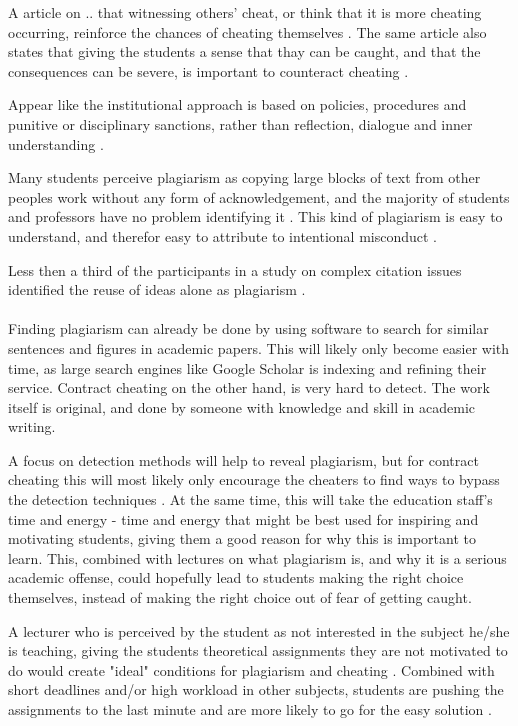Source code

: \documentclass[10pt,a4paper]{article}
\begin{document}
A article on .. that witnessing others' cheat, or think that it is more cheating occurring, reinforce the chances of cheating themselves \cite{Rettinger2009}. The same article also states that giving the students a sense that thay can be caught, and that the consequences can be severe, is important to counteract cheating \cite{Rettinger2009}.

Appear like the institutional approach is based on policies, procedures and punitive or disciplinary sanctions, rather than reflection, dialogue and inner understanding  \cite{Dalal2015}.

Many students perceive plagiarism as copying large blocks of text from other peoples work without any form of acknowledgement, and the majority of students and professors have no problem identifying it \cite{Childers2016}. This kind of plagiarism is easy to understand, and therefor easy to attribute to intentional misconduct \cite{Childers2016}.

Less then a third of the participants in a study on complex citation issues identified the reuse of ideas alone as plagiarism \cite{Childers2016}.
\\ \\ %
Finding plagiarism can already be done by using software to search for similar sentences and figures in academic papers. This will likely only become easier with time, as large search engines like Google Scholar is indexing and refining their service. Contract cheating on the other hand, is very hard to detect. The work itself is original, and done by someone with knowledge and skill in academic writing. 

A focus on detection methods will help to reveal plagiarism, but for contract cheating this will most likely only encourage the cheaters to find ways to bypass the detection techniques \cite{Walker2012}. At the same time, this will take the education staff's time and energy - time and energy that might be best used for inspiring and motivating students, giving them a good reason for why this is important to learn. This, combined with lectures on what plagiarism is, and why it is a serious academic offense, could hopefully lead to students making the right choice themselves, instead of making the right choice out of fear of getting caught.

A lecturer who is perceived by the student as not interested in the subject he/she is teaching, giving the students theoretical assignments they are not motivated to do would create "ideal" conditions for plagiarism and cheating \cite{Comas2010}. Combined with short deadlines and/or high workload in other subjects, students are pushing the assignments to the last minute and are more likely to go for the easy solution \cite{Comas2010}. 
\end{document}

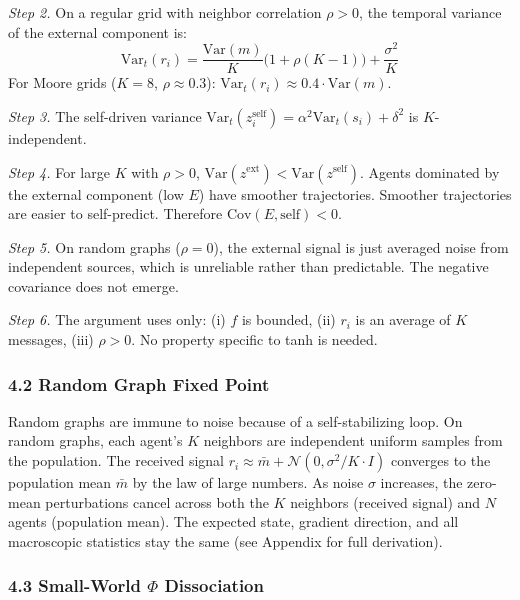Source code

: \documentclass[
  11pt,
]{article}
\begin{document}
\emph{Step 2.} On a regular grid with neighbor correlation \(\rho > 0\),
the temporal variance of the external component is:
\[\text{Var}_t(r_i) = \frac{\text{Var}(m)}{K}\big(1 + \rho(K-1)\big) + \frac{\sigma^2}{K}\]
For Moore grids (\(K = 8\), \(\rho \approx 0.3\)):
\(\text{Var}_t(r_i) \approx 0.4 \cdot \text{Var}(m)\).

\emph{Step 3.} The self-driven variance
\(\text{Var}_t(z_i^{\text{self}}) = \alpha^2 \text{Var}_t(s_i) + \delta^2\)
is \(K\)-independent.

\emph{Step 4.} For large \(K\) with \(\rho > 0\),
\(\text{Var}(z^{\text{ext}}) < \text{Var}(z^{\text{self}})\). Agents
dominated by the external component (low \(E\)) have smoother
trajectories. Smoother trajectories are easier to self-predict.
Therefore \(\text{Cov}(E, \text{self}) < 0\).

\emph{Step 5.} On random graphs (\(\rho = 0\)), the external signal is
just averaged noise from independent sources, which is unreliable rather
than predictable. The negative covariance does not emerge.

\emph{Step 6.} The argument uses only: (i) \(f\) is bounded, (ii)
\(r_i\) is an average of \(K\) messages, (iii) \(\rho > 0\). No property
specific to tanh is needed.

\subsubsection{4.2 Random Graph Fixed
Point}\label{random-graph-fixed-point}

Random graphs are immune to noise because of a self-stabilizing loop. On
random graphs, each agent's \(K\) neighbors are independent uniform
samples from the population. The received signal
\(r_i \approx \bar{m} + \mathcal{N}(0, \sigma^2/K \cdot I)\) converges
to the population mean \(\bar{m}\) by the law of large numbers. As noise
\(\sigma\) increases, the zero-mean perturbations cancel across both the
\(K\) neighbors (received signal) and \(N\) agents (population mean).
The expected state, gradient direction, and all macroscopic statistics
stay the same (see Appendix for full derivation).

\subsubsection{\texorpdfstring{4.3 Small-World \(\Phi\)
Dissociation}{4.3 Small-World \textbackslash Phi Dissociation}}\label{small-world-phi-dissociation}
\end{document}

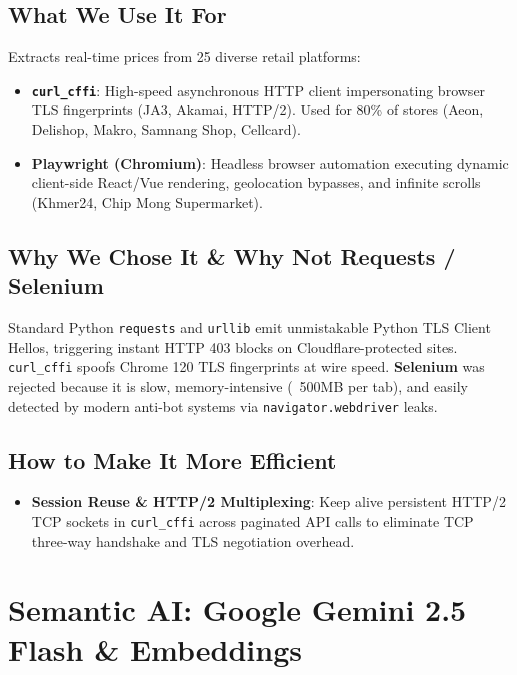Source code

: \documentclass[a4paper, 11pt]{article}
\begin{document}
\subsection{What We Use It For}
Extracts real-time prices from 25 diverse retail platforms:
\begin{itemize}[leftmargin=*]
    \item \textbf{\texttt{curl\_cffi}}: High-speed asynchronous HTTP client impersonating browser TLS fingerprints (JA3, Akamai, HTTP/2). Used for 80\% of stores (Aeon, Delishop, Makro, Samnang Shop, Cellcard).
    \item \textbf{Playwright (Chromium)}: Headless browser automation executing dynamic client-side React/Vue rendering, geolocation bypasses, and infinite scrolls (Khmer24, Chip Mong Supermarket).
\end{itemize}

\subsection{Why We Chose It \& Why Not Requests / Selenium}
Standard Python \texttt{requests} and \texttt{urllib} emit unmistakable Python TLS Client Hellos, triggering instant HTTP 403 blocks on Cloudflare-protected sites. \texttt{curl\_cffi} spoofs Chrome 120 TLS fingerprints at wire speed. \textbf{Selenium} was rejected because it is slow, memory-intensive (~500MB per tab), and easily detected by modern anti-bot systems via \texttt{navigator.webdriver} leaks.

\subsection{How to Make It More Efficient}
\begin{itemize}[leftmargin=*]
    \item \textbf{Session Reuse \& HTTP/2 Multiplexing}: Keep alive persistent HTTP/2 TCP sockets in \texttt{curl\_cffi} across paginated API calls to eliminate TCP three-way handshake and TLS negotiation overhead.
\end{itemize}

\section{Semantic AI: Google Gemini 2.5 Flash \& Embeddings}
\end{document}
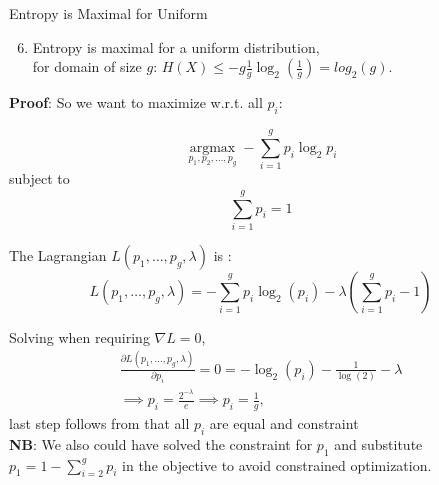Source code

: \documentclass[11pt,compress,t,notes=noshow, xcolor=table]{beamer}
\begin{document}
\begin{vbframe}{Entropy is Maximal for Uniform}
\begin{enumerate}
\setcounter{enumi}{5}
\item Entropy is maximal for a uniform distribution,\\
      for domain of size $g$:  
      $H(X) \leq -g\frac{1}{g} \log_2(\frac{1}{g}) = log_2(g)$.
\end{enumerate}
\vspace{0.2cm}

\lz
\textbf{Proof}: 
So we want to maximize w.r.t. all $p_i$:

  $$\underset{p_{1}, p_{2}, \ldots, p_{g}}{\operatorname{argmax}} -\sum_{i=1}^{g} p_{i} \log _{2} p_{i}$$
  subject to
  $$\sum_{i=1}^g p_i = 1$$
  
  \framebreak
  The Lagrangian $L(p_1, \ldots, p_g, \lambda)$ is :
  $$L(p_1, \ldots, p_g, \lambda) = - \sum_{i=1}^g p_i \log_2(p_i) - \lambda \left( \sum_{i=1}^g p_i - 1 \right)$$
  
  Solving when requiring $\nabla L = 0$,
  \begin{gather*}
    \frac{\partial L(p_1, \ldots, p_g, \lambda)}{\partial p_i} = 0 = - \log_2(p_i) - \frac{1}{\log(2)} - \lambda \\
    \implies p_i = \frac{2^{- \lambda}}{e} \implies p_i = \frac{1}{g},
  \end{gather*}
  last step follows from that all $p_i$ are equal and constraint
  \vspace{0.2cm}\\
  \textbf{NB}: We also could have solved the constraint for $p_1$ and substitute $p_1=1-\sum_{i=2}^{g} p_i$ in the objective to avoid constrained optimization.

\end{vbframe}

\endlecture
\end{document}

***

*What you should do:*
Copy every line from the records that holds the string "approx".

*Answer for the task:*
For Moore grids (\(K = 8\), \(\rho \approx 0.3\)):
\(\text{Var}_t(r_i) \approx 0.4 \cdot \text{Var}(m)\).
\(r_i \approx \bar{m} + \mathcal{N}(0, \sigma^2/K \cdot I)\) converges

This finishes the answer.